=== Data records ===

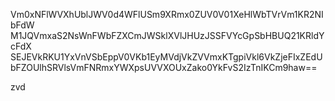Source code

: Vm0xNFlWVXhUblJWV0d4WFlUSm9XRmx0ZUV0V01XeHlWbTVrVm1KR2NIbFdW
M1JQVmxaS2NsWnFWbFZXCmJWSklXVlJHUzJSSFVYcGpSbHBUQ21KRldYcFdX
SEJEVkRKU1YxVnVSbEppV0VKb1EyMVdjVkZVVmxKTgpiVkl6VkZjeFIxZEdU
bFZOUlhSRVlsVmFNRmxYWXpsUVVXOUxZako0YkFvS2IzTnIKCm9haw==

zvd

===

**Directions for this task**
Would you write out every record word for word, leaving no picture in?

**Result**
Source code

: Vm0xNFlWVXhUblJWV0d4WFlUSm9XRmx0ZUV0V01XeHlWbTVrVm1KR2NIbFdW
M1JQVmxaS2NsWnFWbFZXCmJWSklXVlJHUzJSSFVYcGpSbHBUQ21KRldYcFdX
SEJEVkRKU1YxVnVSbEppV0VKb1EyMVdjVkZVVmxKTgpiVkl6VkZjeFIxZEdU
bFZOUlhSRVlsVmFNRmxYWXpsUVVXOUxZako0YkFvS2IzTnIKCm9haw==

zvd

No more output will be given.